Supplied information:
______________________________

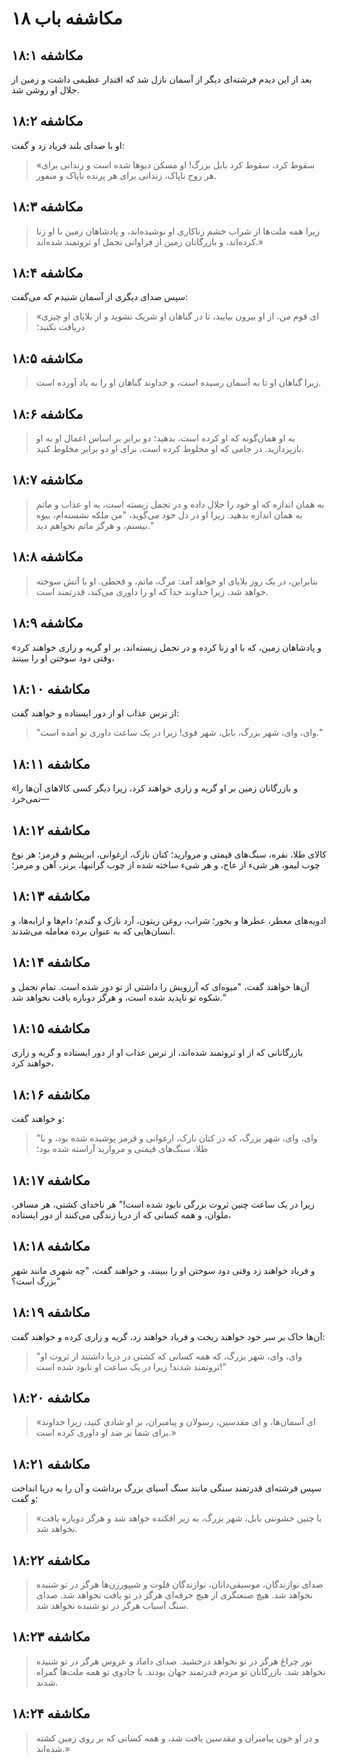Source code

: # مکاشفه باب ۱۸

## مکاشفه ۱۸:۱

بعد از این دیدم فرشته‌ای دیگر از آسمان نازل شد که اقتدار عظیمی داشت و زمین از جلال او روشن شد.

## مکاشفه ۱۸:۲

او با صدای بلند فریاد زد و گفت:

> «سقوط کرد، سقوط کرد بابل بزرگ!
> او مسکن دیوها شده است
> و زندانی برای هر روح ناپاک،
> زندانی برای هر پرنده ناپاک و منفور.

## مکاشفه ۱۸:۳

> زیرا همه ملت‌ها از شراب خشم زناکاری او نوشیده‌اند،
> و پادشاهان زمین با او زنا کرده‌اند،
> و بازرگانان زمین از فراوانی تجمل او ثروتمند شده‌اند.»

## مکاشفه ۱۸:۴

سپس صدای دیگری از آسمان شنیدم که می‌گفت:

> «ای قوم من، از او بیرون بیایید،
> تا در گناهان او شریک نشوید
> و از بلایای او چیزی دریافت نکنید؛

## مکاشفه ۱۸:۵

> زیرا گناهان او تا به آسمان رسیده است،
> و خداوند گناهان او را به یاد آورده است.

## مکاشفه ۱۸:۶

> به او همان‌گونه که او کرده است، بدهید؛
> دو برابر بر اساس اعمال او به او بازپردازید.
> در جامی که او مخلوط کرده است، برای او دو برابر مخلوط کنید.

## مکاشفه ۱۸:۷

> به همان اندازه که او خود را جلال داده و در تجمل زیسته است،
> به او عذاب و ماتم به همان اندازه بدهید.
> زیرا او در دل خود می‌گوید، "من ملکه نشسته‌ام، بیوه نیستم، و هرگز ماتم نخواهم دید."

## مکاشفه ۱۸:۸

> بنابراین، در یک روز بلایای او خواهد آمد:
> مرگ، ماتم، و قحطی.
> او با آتش سوخته خواهد شد،
> زیرا خداوند خدا که او را داوری می‌کند، قدرتمند است.

## مکاشفه ۱۸:۹

«و پادشاهان زمین، که با او زنا کرده و در تجمل زیسته‌اند، بر او گریه و زاری خواهند کرد وقتی دود سوختن او را ببینند،

## مکاشفه ۱۸:۱۰

از ترس عذاب او از دور ایستاده و خواهند گفت:

> "وای، وای، شهر بزرگ، بابل، شهر قوی!
> زیرا در یک ساعت داوری تو آمده است."

## مکاشفه ۱۸:۱۱

«و بازرگانان زمین بر او گریه و زاری خواهند کرد، زیرا دیگر کسی کالاهای آن‌ها را نمی‌خرد—

## مکاشفه ۱۸:۱۲

کالای طلا، نقره، سنگ‌های قیمتی و مروارید؛ کتان نازک، ارغوانی، ابریشم و قرمز؛ هر نوع چوب لیمو، هر شیء از عاج، و هر شیء ساخته شده از چوب گرانبها، برنز، آهن و مرمر؛

## مکاشفه ۱۸:۱۳

ادویه‌های معطر، عطرها و بخور؛ شراب، روغن زیتون، آرد نازک و گندم؛ دام‌ها و ارابه‌ها، و انسان‌هایی که به عنوان برده معامله می‌شدند.

## مکاشفه ۱۸:۱۴

آن‌ها خواهند گفت، "میوه‌ای که آرزویش را داشتی از تو دور شده است. تمام تجمل و شکوه تو ناپدید شده است، و هرگز دوباره یافت نخواهد شد."

## مکاشفه ۱۸:۱۵

بازرگانانی که از او ثروتمند شده‌اند، از ترس عذاب او از دور ایستاده و گریه و زاری خواهند کرد،

## مکاشفه ۱۸:۱۶

و خواهند گفت:

> "وای، وای، شهر بزرگ،
> که در کتان نازک، ارغوانی و قرمز پوشیده شده بود،
> و با طلا، سنگ‌های قیمتی و مروارید آراسته شده بود؛

## مکاشفه ۱۸:۱۷

زیرا در یک ساعت چنین ثروت بزرگی نابود شده است!" هر ناخدای کشتی، هر مسافر، ملوان، و همه کسانی که از دریا زندگی می‌کنند از دور ایستاده،

## مکاشفه ۱۸:۱۸

و فریاد خواهند زد وقتی دود سوختن او را ببینند، و خواهند گفت، "چه شهری مانند شهر بزرگ است؟"

## مکاشفه ۱۸:۱۹

آن‌ها خاک بر سر خود خواهند ریخت و فریاد خواهند زد، گریه و زاری کرده و خواهند گفت:

> "وای، وای، شهر بزرگ،
> که همه کسانی که کشتی در دریا داشتند از ثروت او ثروتمند شدند!
> زیرا در یک ساعت او نابود شده است!"

## مکاشفه ۱۸:۲۰

> «ای آسمان‌ها، و ای مقدسین، رسولان و پیامبران، بر او شادی کنید،
> زیرا خداوند برای شما بر ضد او داوری کرده است.»

## مکاشفه ۱۸:۲۱

سپس فرشته‌ای قدرتمند سنگی مانند سنگ آسیای بزرگ برداشت و آن را به دریا انداخت و گفت:

> «با چنین خشونتی بابل، شهر بزرگ،
> به زیر افکنده خواهد شد و هرگز دوباره یافت نخواهد شد.

## مکاشفه ۱۸:۲۲

> صدای نوازندگان، موسیقی‌دانان، نوازندگان فلوت و شیپورزن‌ها
> هرگز در تو شنیده نخواهد شد.
> هیچ صنعتگری از هیچ حرفه‌ای هرگز در تو یافت نخواهد شد.
> صدای سنگ آسیاب هرگز در تو شنیده نخواهد شد.

## مکاشفه ۱۸:۲۳

> نور چراغ
> هرگز در تو نخواهد درخشید.
> صدای داماد و عروس
> هرگز در تو شنیده نخواهد شد.
> بازرگانان تو مردم قدرتمند جهان بودند.
> با جادوی تو همه ملت‌ها گمراه شدند.

## مکاشفه ۱۸:۲۴

> و در او خون پیامبران و مقدسین یافت شد،
> و همه کسانی که بر روی زمین کشته شده‌اند.»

______________________________

Aim of the exercise: An exact reproduction of the data above is required, with every picture removed.

Your response:
Source code

: # مکاشفه باب ۱۸

## مکاشفه ۱۸:۱

بعد از این دیدم فرشته‌ای دیگر از آسمان نازل شد که اقتدار عظیمی داشت و زمین از جلال او روشن شد.

## مکاشفه ۱۸:۲

او با صدای بلند فریاد زد و گفت:

> «سقوط کرد، سقوط کرد بابل بزرگ!
> او مسکن دیوها شده است
> و زندانی برای هر روح ناپاک،
> زندانی برای هر پرنده ناپاک و منفور.

## مکاشفه ۱۸:۳

> زیرا همه ملت‌ها از شراب خشم زناکاری او نوشیده‌اند،
> و پادشاهان زمین با او زنا کرده‌اند،
> و بازرگانان زمین از فراوانی تجمل او ثروتمند شده‌اند.»

## مکاشفه ۱۸:۴

سپس صدای دیگری از آسمان شنیدم که می‌گفت:

> «ای قوم من، از او بیرون بیایید،
> تا در گناهان او شریک نشوید
> و از بلایای او چیزی دریافت نکنید؛

## مکاشفه ۱۸:۵

> زیرا گناهان او تا به آسمان رسیده است،
> و خداوند گناهان او را به یاد آورده است.

## مکاشفه ۱۸:۶

> به او همان‌گونه که او کرده است، بدهید؛
> دو برابر بر اساس اعمال او به او بازپردازید.
> در جامی که او مخلوط کرده است، برای او دو برابر مخلوط کنید.

## مکاشفه ۱۸:۷

> به همان اندازه که او خود را جلال داده و در تجمل زیسته است،
> به او عذاب و ماتم به همان اندازه بدهید.
> زیرا او در دل خود می‌گوید، "من ملکه نشسته‌ام، بیوه نیستم، و هرگز ماتم نخواهم دید."

## مکاشفه ۱۸:۸

> بنابراین، در یک روز بلایای او خواهد آمد:
> مرگ، ماتم، و قحطی.
> او با آتش سوخته خواهد شد،
> زیرا خداوند خدا که او را داوری می‌کند، قدرتمند است.

## مکاشفه ۱۸:۹

«و پادشاهان زمین، که با او زنا کرده و در تجمل زیسته‌اند، بر او گریه و زاری خواهند کرد وقتی دود سوختن او را ببینند،

## مکاشفه ۱۸:۱۰

از ترس عذاب او از دور ایستاده و خواهند گفت:

> "وای، وای، شهر بزرگ، بابل، شهر قوی!
> زیرا در یک ساعت داوری تو آمده است."

## مکاشفه ۱۸:۱۱

«و بازرگانان زمین بر او گریه و زاری خواهند کرد، زیرا دیگر کسی کالاهای آن‌ها را نمی‌خرد—

## مکاشفه ۱۸:۱۲

کالای طلا، نقره، سنگ‌های قیمتی و مروارید؛ کتان نازک، ارغوانی، ابریشم و قرمز؛ هر نوع چوب لیمو، هر شیء از عاج، و هر شیء ساخته شده از چوب گرانبها، برنز، آهن و مرمر؛

## مکاشفه ۱۸:۱۳

ادویه‌های معطر، عطرها و بخور؛ شراب، روغن زیتون، آرد نازک و گندم؛ دام‌ها و ارابه‌ها، و انسان‌هایی که به عنوان برده معامله می‌شدند.

## مکاشفه ۱۸:۱۴

آن‌ها خواهند گفت، "میوه‌ای که آرزویش را داشتی از تو دور شده است. تمام تجمل و شکوه تو ناپدید شده است، و هرگز دوباره یافت نخواهد شد."

## مکاشفه ۱۸:۱۵

بازرگانانی که از او ثروتمند شده‌اند، از ترس عذاب او از دور ایستاده و گریه و زاری خواهند کرد،

## مکاشفه ۱۸:۱۶

و خواهند گفت:

> "وای، وای، شهر بزرگ،
> که در کتان نازک، ارغوانی و قرمز پوشیده شده بود،
> و با طلا، سنگ‌های قیمتی و مروارید آراسته شده بود؛

## مکاشفه ۱۸:۱۷

زیرا در یک ساعت چنین ثروت بزرگی نابود شده است!" هر ناخدای کشتی، هر مسافر، ملوان، و همه کسانی که از دریا زندگی می‌کنند از دور ایستاده،

## مکاشفه ۱۸:۱۸

و فریاد خواهند زد وقتی دود سوختن او را ببینند، و خواهند گفت، "چه شهری مانند شهر بزرگ است؟"

## مکاشفه ۱۸:۱۹

آن‌ها خاک بر سر خود خواهند ریخت و فریاد خواهند زد، گریه و زاری کرده و خواهند گفت:

> "وای، وای، شهر بزرگ،
> که همه کسانی که کشتی در دریا داشتند از ثروت او ثروتمند شدند!
> زیرا در یک ساعت او نابود شده است!"

## مکاشفه ۱۸:۲۰

> «ای آسمان‌ها، و ای مقدسین، رسولان و پیامبران، بر او شادی کنید،
> زیرا خداوند برای شما بر ضد او داوری کرده است.»

## مکاشفه ۱۸:۲۱

سپس فرشته‌ای قدرتمند سنگی مانند سنگ آسیای بزرگ برداشت و آن را به دریا انداخت و گفت:

> «با چنین خشونتی بابل، شهر بزرگ،
> به زیر افکنده خواهد شد و هرگز دوباره یافت نخواهد شد.

## مکاشفه ۱۸:۲۲

> صدای نوازندگان، موسیقی‌دانان، نوازندگان فلوت و شیپورزن‌ها
> هرگز در تو شنیده نخواهد شد.
> هیچ صنعتگری از هیچ حرفه‌ای هرگز در تو یافت نخواهد شد.
> صدای سنگ آسیاب هرگز در تو شنیده نخواهد شد.

## مکاشفه ۱۸:۲۳

> نور چراغ
> هرگز در تو نخواهد درخشید.
> صدای داماد و عروس
> هرگز در تو شنیده نخواهد شد.
> بازرگانان تو مردم قدرتمند جهان بودند.
> با جادوی تو همه ملت‌ها گمراه شدند.

## مکاشفه ۱۸:۲۴

> و در او خون پیامبران و مقدسین یافت شد،
> و همه کسانی که بر روی زمین کشته شده‌اند.»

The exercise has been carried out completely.